> [Work to be completed] For this task, output exactly the lines of the material below starting at the line with "v0.3.1 做了ECDH的GUI，加一点操作说明" and ending at the line with "Todos os cristãos, em"; pictures are to be excluded.

> [Data in this exercise]
....
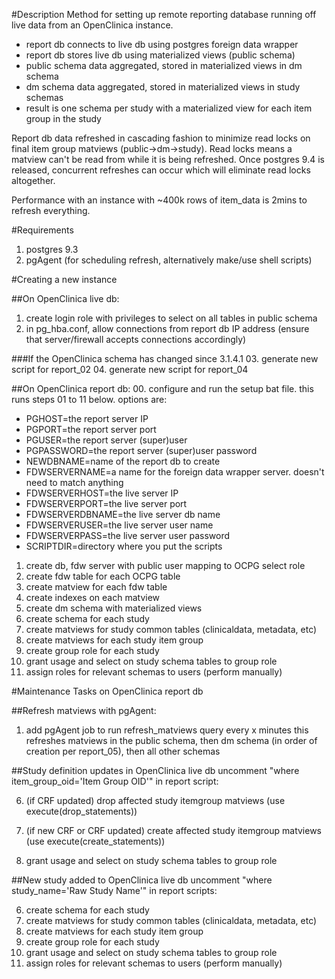 #Description
Method for setting up remote reporting database running off live data from an OpenClinica instance.
* report db connects to live db using postgres foreign data wrapper
* report db stores live db using materialized views (public schema)
* public schema data aggregated, stored in materialized views in dm schema
* dm schema data aggregated, stored in materialized views in study schemas
* result is one schema per study with a materialized view for each item group in the study

Report db data refreshed in cascading fashion to minimize read locks on final item group matviews (public->dm->study). Read locks means a matview can't be read from while it is being refreshed. Once postgres 9.4 is released, concurrent refreshes can occur which will eliminate read locks altogether.

Performance with an instance with ~400k rows of item_data is 2mins to refresh everything.

#Requirements
01. postgres 9.3
02. pgAgent (for scheduling refresh, alternatively make/use shell scripts)

#Creating a new instance

##On OpenClinica live db:
01. create login role with privileges to select on all tables in public schema
02. in pg_hba.conf, allow connections from report db IP address
    (ensure that server/firewall accepts connections accordingly)

###If the OpenClinica schema has changed since 3.1.4.1
03. generate new script for report_02
04. generate new script for report_04

##On OpenClinica report db:
00. configure and run the setup bat file. this runs steps 01 to 11 below. options are:

* PGHOST=the report server IP
* PGPORT=the report server port
* PGUSER=the report server (super)user
* PGPASSWORD=the report server (super)user password
* NEWDBNAME=name of the report db to create
* FDWSERVERNAME=a name for the foreign data wrapper server. doesn't need to match anything
* FDWSERVERHOST=the live server IP
* FDWSERVERPORT=the live server port
* FDWSERVERDBNAME=the live server db name
* FDWSERVERUSER=the live server user name
* FDWSERVERPASS=the live server user password
* SCRIPTDIR=directory where you put the scripts


01. create db, fdw server with public user mapping to OCPG select role
02. create fdw table for each OCPG table
03. create matview for each fdw table
04. create indexes on each matview
05. create dm schema with materialized views
06. create schema for each study
07. create matviews for study common tables (clinicaldata, metadata, etc)
08. create matviews for each study item group
09. create group role for each study
10. grant usage and select on study schema tables to group role
11. assign roles for relevant schemas to users (perform manually)

#Maintenance Tasks on OpenClinica report db

##Refresh matviews with pgAgent:
01. add pgAgent job to run refresh_matviews query every x minutes
    this refreshes matviews in the public schema, 
    then dm schema (in order of creation per report_05), then all other schemas

##Study definition updates in OpenClinica live db
uncomment "where item_group_oid='Item Group OID'" in report script:

06. (if CRF updated) drop affected study itemgroup matviews (use execute(drop_statements))
06. (if new CRF or CRF updated) create affected study itemgroup matviews (use execute(create_statements))

10. grant usage and select on study schema tables to group role

##New study added to OpenClinica live db
uncomment "where study_name='Raw Study Name'" in report scripts:

06. create schema for each study
07. create matviews for study common tables (clinicaldata, metadata, etc)
08. create matviews for each study item group
09. create group role for each study
10. grant usage and select on study schema tables to group role
11. assign roles for relevant schemas to users (perform manually)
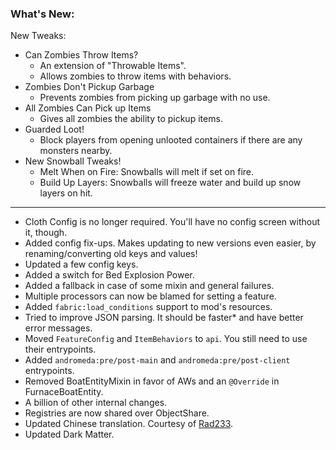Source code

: ### What's New:

New Tweaks:
* Can Zombies Throw Items?
  * An extension of "Throwable Items".
  * Allows zombies to throw items with behaviors.
* Zombies Don't Pickup Garbage
  * Prevents zombies from picking up garbage with no use.
* All Zombies Can Pick up Items
  * Gives all zombies the ability to pickup items.
* Guarded Loot!
  * Block players from opening unlooted containers if there are any monsters nearby.
* New Snowball Tweaks!
  * Melt When on Fire: Snowballs will melt if set on fire.
  * Build Up Layers: Snowballs will freeze water and build up snow layers on hit.

***

* Cloth Config is no longer required. You'll have no config screen without it, though.
* Added config fix-ups. Makes updating to new versions even easier, by renaming/converting old keys and values!
* Updated a few config keys.
* Added a switch for Bed Explosion Power.
* Added a fallback in case of some mixin and general failures.
* Multiple processors can now be blamed for setting a feature.
* Added `fabric:load_conditions` support to mod's resources.
* Tried to improve JSON parsing. It should be faster* and have better error messages.
* Moved `FeatureConfig` and `ItemBehaviors` to `api`. You still need to use their entrypoints.
* Added `andromeda:pre/post-main` and `andromeda:pre/post-client` entrypoints.
* Removed BoatEntityMixin in favor of AWs and an `@Override` in FurnaceBoatEntity.
* A billion of other internal changes.
* Registries are now shared over ObjectShare.
* Updated Chinese translation. Courtesy of [Rad233](https://github.com/Rad233).
* Updated Dark Matter.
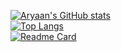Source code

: [![Aryaan's GitHub stats](https://github-readme-stats.vercel.app/api?username=AryaanSheth&show_icons=true&theme=radical)](https://github.com/anuraghazra/github-readme-stats)   
[![Top Langs](https://github-readme-stats.vercel.app/api/top-langs/?username=AryaanSheth&layout=compact&theme=radical)](https://github.com/anuraghazra/github-readme-stats)    
[![Readme Card](https://github-readme-stats.vercel.app/api/pin/?username=AryaanSheth&repo=AryaanSheth/Boo-A-Pixel-Art-Horror-Game)](https://github.com/anuraghazra/github-readme-stats)
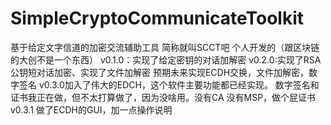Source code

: # SimpleCryptoCommunicateToolkit
基于给定文字信道的加密交流辅助工具
简称就叫SCCT吧
个人开发的（跟区块链的大创不是一个东西）
v0.1.0：实现了给定密钥的对话加解密
v0.2.0:实现了RSA公钥短对话加密、实现了文件加解密
预期未来实现ECDH交换，文件加解密，数字签名
v0.3.0加入了伟大的EDCH，这个软件主要功能都已经实现。
数字签名和证书我正在做，但不太打算做了，因为没啥用。没有CA 没有MSP，做个屁证书
v0.3.1 做了ECDH的GUI，加一点操作说明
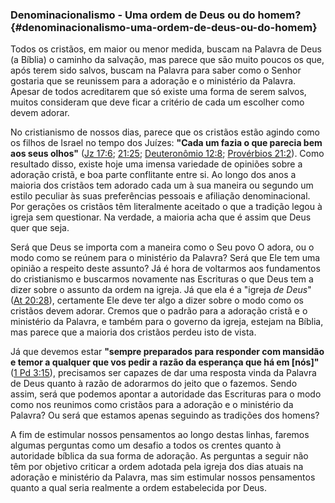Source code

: ### Denominacionalismo - Uma ordem de Deus ou do homem? {#denominacionalismo-uma-ordem-de-deus-ou-do-homem}

Todos os cristãos, em maior ou menor medida, buscam na Palavra de Deus (a Bíblia) o caminho da salvação, mas parece que são muito poucos os que, após terem sido salvos, buscam na Palavra para saber como o Senhor gostaria que se reunissem para a adoração e o ministério da Palavra. Apesar de todos acreditarem que só existe uma forma de serem salvos, muitos consideram que deve ficar a critério de cada um escolher como devem adorar.

No cristianismo de nossos dias, parece que os cristãos estão agindo como os filhos de Israel no tempo dos Juízes: **&quot;Cada um fazia o que parecia bem aos seus olhos&quot;** ([Jz 17:6](http://bibliaonline.com.br/acf/jz/17/6); [21:25](http://bibliaonline.com.br/acf/jz/21/25); [Deuteronômio 12:8](http://bibliaonline.com.br/acf/dt/12/8); [Provérbios 21:2](http://bibliaonline.com.br/acf/pv/21/2)). Como resultado disso, existe hoje uma imensa variedade de opiniões sobre a adoração cristã, e boa parte conflitante entre si. Ao longo dos anos a maioria dos cristãos tem adorado cada um à sua maneira ou segundo um estilo peculiar às suas preferências pessoais e afiliação denominacional. Por gerações os cristãos têm literalmente aceitado o que a tradição legou à igreja sem questionar. Na verdade, a maioria acha que é assim que Deus quer que seja.

Será que Deus se importa com a maneira como o Seu povo O adora, ou o modo como se reúnem para o ministério da Palavra? Será que Ele tem uma opinião a respeito deste assunto? Já é hora de voltarmos aos fundamentos do cristianismo e buscarmos novamente nas Escrituras o que Deus tem a dizer sobre o assunto da ordem na igreja. Já que ela é a &quot;igreja _de Deus_&quot; ([At 20:28](http://bibliaonline.com.br/acf/atos/20/28)), certamente Ele deve ter algo a dizer sobre o modo como os cristãos devem adorar. Cremos que o padrão para a adoração cristã e o ministério da Palavra, e também para o governo da igreja, estejam na Bíblia, mas parece que a maioria dos cristãos perdeu isto de vista.

Já que devemos estar **&quot;sempre preparados para responder com mansidão e temor a qualquer que vos pedir a razão da esperança que há em [nós]&quot;** ([1 Pd 3:15](http://bibliaonline.com.br/acf/1pe/3/15)), precisamos ser capazes de dar uma resposta vinda da Palavra de Deus quanto à razão de adorarmos do jeito que o fazemos. Sendo assim, será que podemos apontar a autoridade das Escrituras para o modo como nos reunimos como cristãos para a adoração e o ministério da Palavra? Ou será que estamos apenas seguindo as tradições dos homens?

A fim de estimular nossos pensamentos ao longo destas linhas, faremos algumas perguntas como um desafio a todos os crentes quanto à autoridade bíblica da sua forma de adoração. As perguntas a seguir não têm por objetivo criticar a ordem adotada pela igreja dos dias atuais na adoração e ministério da Palavra, mas sim estimular nossos pensamentos quanto a qual seria realmente a ordem estabelecida por Deus.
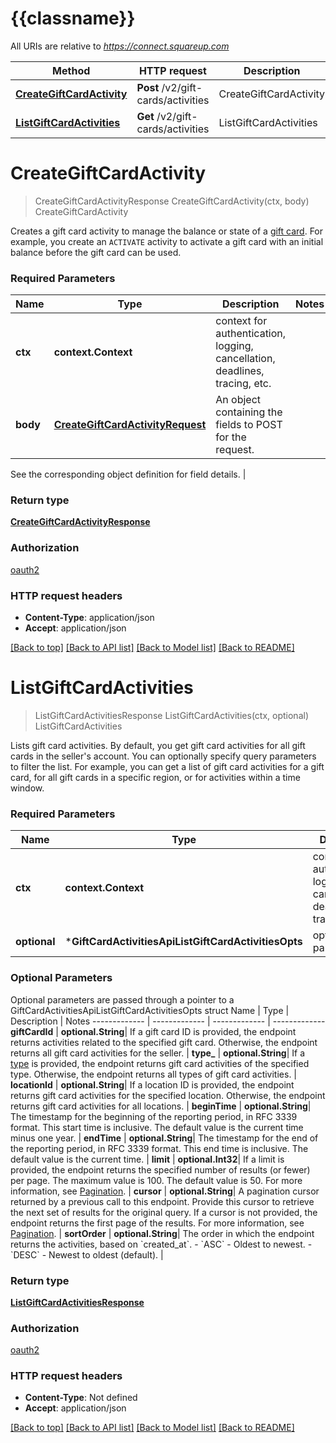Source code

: # {{classname}}

All URIs are relative to *https://connect.squareup.com*

 Method                                                                        | HTTP request                       | Description            
-------------------------------------------------------------------------------|------------------------------------|------------------------
 [**CreateGiftCardActivity**](GiftCardActivitiesApi.md#CreateGiftCardActivity) | **Post** /v2/gift-cards/activities | CreateGiftCardActivity 
 [**ListGiftCardActivities**](GiftCardActivitiesApi.md#ListGiftCardActivities) | **Get** /v2/gift-cards/activities  | ListGiftCardActivities 

# **CreateGiftCardActivity**

> CreateGiftCardActivityResponse CreateGiftCardActivity(ctx, body)
> CreateGiftCardActivity

Creates a gift card activity to manage the balance or state of a [gift card](entity:GiftCard). For example, you create
an `ACTIVATE` activity to activate a gift card with an initial balance before the gift card can be used.

### Required Parameters

 Name     | Type                                                                  | Description                                                                 | Notes 
----------|-----------------------------------------------------------------------|-----------------------------------------------------------------------------|-------
 **ctx**  | **context.Context**                                                   | context for authentication, logging, cancellation, deadlines, tracing, etc. 
 **body** | [**CreateGiftCardActivityRequest**](CreateGiftCardActivityRequest.md) | An object containing the fields to POST for the request.                    

See the corresponding object definition for field details. |

### Return type

[**CreateGiftCardActivityResponse**](CreateGiftCardActivityResponse.md)

### Authorization

[oauth2](../README.md#oauth2)

### HTTP request headers

- **Content-Type**: application/json
- **Accept**: application/json

[[Back to top]](#) [[Back to API list]](../README.md#documentation-for-api-endpoints) [[Back to Model list]](../README.md#documentation-for-models) [[Back to README]](../README.md)

# **ListGiftCardActivities**

> ListGiftCardActivitiesResponse ListGiftCardActivities(ctx, optional)
> ListGiftCardActivities

Lists gift card activities. By default, you get gift card activities for all gift cards in the seller's account. You can
optionally specify query parameters to filter the list. For example, you can get a list of gift card activities for a
gift card, for all gift cards in a specific region, or for activities within a time window.

### Required Parameters

 Name         | Type                                                 | Description                                                                 | Notes                
--------------|------------------------------------------------------|-----------------------------------------------------------------------------|----------------------
 **ctx**      | **context.Context**                                  | context for authentication, logging, cancellation, deadlines, tracing, etc. 
 **optional** | ***GiftCardActivitiesApiListGiftCardActivitiesOpts** | optional parameters                                                         | nil if no parameters 

### Optional Parameters

Optional parameters are passed through a pointer to a GiftCardActivitiesApiListGiftCardActivitiesOpts struct
Name | Type | Description | Notes
------------- | ------------- | ------------- | -------------
**giftCardId** | **optional.String**| If a gift card ID is provided, the endpoint returns activities related to the
specified gift card. Otherwise, the endpoint returns all gift card activities for the seller. |
**type_** | **optional.String**| If a [type](entity:GiftCardActivityType) is provided, the endpoint returns gift card
activities of the specified type. Otherwise, the endpoint returns all types of gift card activities. |
**locationId** | **optional.String**| If a location ID is provided, the endpoint returns gift card activities for the
specified location. Otherwise, the endpoint returns gift card activities for all locations. |
**beginTime** | **optional.String**| The timestamp for the beginning of the reporting period, in RFC 3339 format. This
start time is inclusive. The default value is the current time minus one year. |
**endTime** | **optional.String**| The timestamp for the end of the reporting period, in RFC 3339 format. This end time
is inclusive. The default value is the current time. |
**limit** | **optional.Int32**| If a limit is provided, the endpoint returns the specified number of results (or fewer)
per page. The maximum value is 100. The default value is 50. For more information,
see [Pagination](https://developer.squareup.com/docs/working-with-apis/pagination). |
**cursor** | **optional.String**| A pagination cursor returned by a previous call to this endpoint. Provide this cursor
to retrieve the next set of results for the original query. If a cursor is not provided, the endpoint returns the first
page of the results. For more information,
see [Pagination](https://developer.squareup.com/docs/working-with-apis/pagination). |
**sortOrder** | **optional.String**| The order in which the endpoint returns the activities, based on
&#x60;created_at&#x60;. - &#x60;ASC&#x60; - Oldest to newest. - &#x60;DESC&#x60; - Newest to oldest (default). |

### Return type

[**ListGiftCardActivitiesResponse**](ListGiftCardActivitiesResponse.md)

### Authorization

[oauth2](../README.md#oauth2)

### HTTP request headers

- **Content-Type**: Not defined
- **Accept**: application/json

[[Back to top]](#) [[Back to API list]](../README.md#documentation-for-api-endpoints) [[Back to Model list]](../README.md#documentation-for-models) [[Back to README]](../README.md)

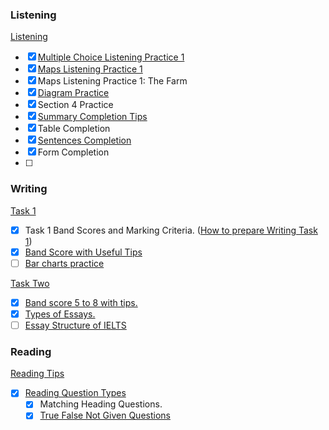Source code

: ### Listening 

[Listening](https://ieltsliz.com/ielts-listening/)

- [x] [Multiple Choice Listening Practice 1](https://ieltsliz.com/ielts-listening-multiple-choice-essential-tips/)
- [x] [Maps Listening Practice 1](https://ieltsliz.com/ielts-map-listening-practice/)
- [x] Maps Listening Practice 1: The Farm
- [x] [Diagram Practice](https://ieltsliz.com/ielts-listening-diagrams-practice-tips/)
- [x] Section 4 Practice
- [x] [Summary Completion Tips](https://ieltsliz.com/listening-practice-summary-completion-questions/)
- [x] Table Completion
- [x] [Sentences Completion](https://ieltsliz.com/ielts-listening-practice-gap-fill-question/)
- [x] Form Completion
- [ ] 

### Writing

[Task 1](https://ieltsliz.com/ielts-writing-task-1-preparation-tips/)

- [x] Task 1 Band Scores and Marking Criteria. ([How to prepare Writing Task 1](https://ieltsliz.com/ielts-writing-task-1-preparation-tips/))
- [x] [Band Score with Useful Tips](https://ieltsliz.com/ielts-writing-task-1-band-scores/) 
- [ ] [Bar charts practice](https://ieltsliz.com/ielts-sample-chart-for-writing-task-1/)

[Task Two](https://ieltsliz.com/ielts-writing-task-2/)

- [x] [Band score 5 to 8 with tips.](https://ieltsliz.com/ielts-writing-task-2-band-scores-5-to-8/)
- [x] [Types of Essays.](https://ieltsliz.com/types-of-ielts-essays/)
- [ ] [Essay Structure of IELTS](https://ieltsliz.com/how-many-paragraphs-for-an-ielts-essay/)

### Reading

[Reading Tips](https://ieltsliz.com/ielts-reading-lessons-information-and-tips/)

- [x] [Reading Question Types](https://ieltsliz.com/ielts-reading-question-types/)
  - [x] Matching Heading Questions.
  - [x] [True False Not Given Questions](https://ieltsliz.com/true-false-not-given-ielts-reading-practice/)

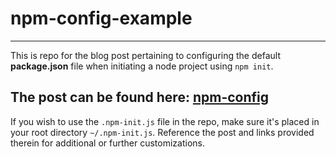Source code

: # npm-config-example
---

This is repo for the blog post pertaining to configuring the default **package.json** file when initiating a node project using `npm init`.

The post can be found here: [npm-config](https://cdrainv.github.io/blog/npm-config/2017/10/30/npm-configuration.html)
---

If you wish to use the `.npm-init.js` file in the repo, make sure it's placed in your root directory `~/.npm-init.js`. Reference the post and links provided therein for additional or further customizations.
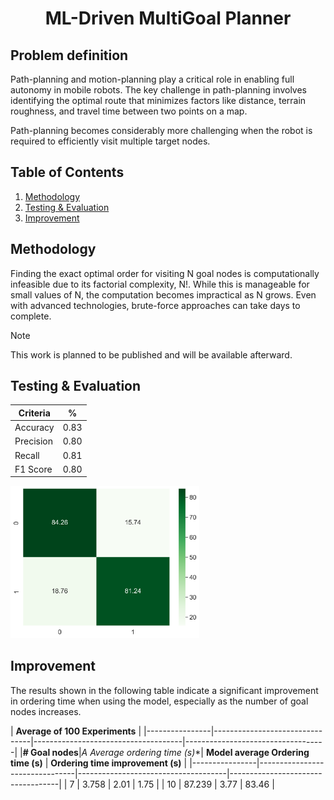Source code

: <h1 align="center"> ML-Driven MultiGoal Planner </h1>

## Problem definition

Path-planning and motion-planning play a critical role in enabling full autonomy in mobile robots.
The key challenge in path-planning involves identifying the optimal route that minimizes factors like distance, terrain roughness, and travel time between two points on a map.

Path-planning becomes considerably more challenging when the robot is required to
efficiently visit multiple target nodes. 

## Table of Contents
1. [Methodology](#methodology)
2. [Testing & Evaluation](#testing--evaluation)
3. [Improvement](#improvement)

## Methodology
Finding the exact optimal order for visiting N goal nodes is computationally infeasible due to its factorial complexity, N!. While this is manageable for small values of N, the computation becomes impractical as N grows. Even with advanced technologies, brute-force approaches can take days to complete. 

>[!NOTE]
> This work is planned to be published and will be available afterward.

## Testing & Evaluation

|  Criteria  |  %   |
|------------|------|
| Accuracy   | 0.83 |
| Precision  | 0.80 |
| Recall     | 0.81 |
| F1 Score   | 0.80 |

<img src="modeling/Logistic%20regression/outputs/confusion_matrix.png" alt="confusion matrix" width="60%">

## Improvement
The results shown in the following table indicate a significant improvement in ordering time when using the model, especially as the number of goal nodes increases.

| **Average of 100 Experiments** |
|----------------|--------------------------------|-------------------------------------|-----------------------------------|
|**# Goal nodes**|**A* Average ordering time (s)**| **Model average Ordering time (s)** | **Ordering time improvement (s)** |
|----------------|--------------------------------|-------------------------------------|-----------------------------------|
|        7       |             3.758              |                 2.01                |               1.75                |
|        10      |             87.239             |                 3.77                |               83.46               |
....
> [Written solution]
v0.3.1 做了ECDH的GUI，加一点操作说明
Source code

: ### Denominacionalismo - Uma ordem de Deus ou do homem? {#denominacionalismo-uma-ordem-de-deus-ou-do-homem}

Todos os cristãos, em maior ou menor medida, buscam na Palavra de Deus (a Bíblia) o caminho da salvação, mas parece que são muito poucos os que, após terem sido salvos, buscam na Palavra para saber como o Senhor gostaria que se reunissem para a adoração e o ministério da Palavra. Apesar de todos acreditarem que só existe uma forma de serem salvos, muitos consideram que deve ficar a critério de cada um escolher como devem adorar.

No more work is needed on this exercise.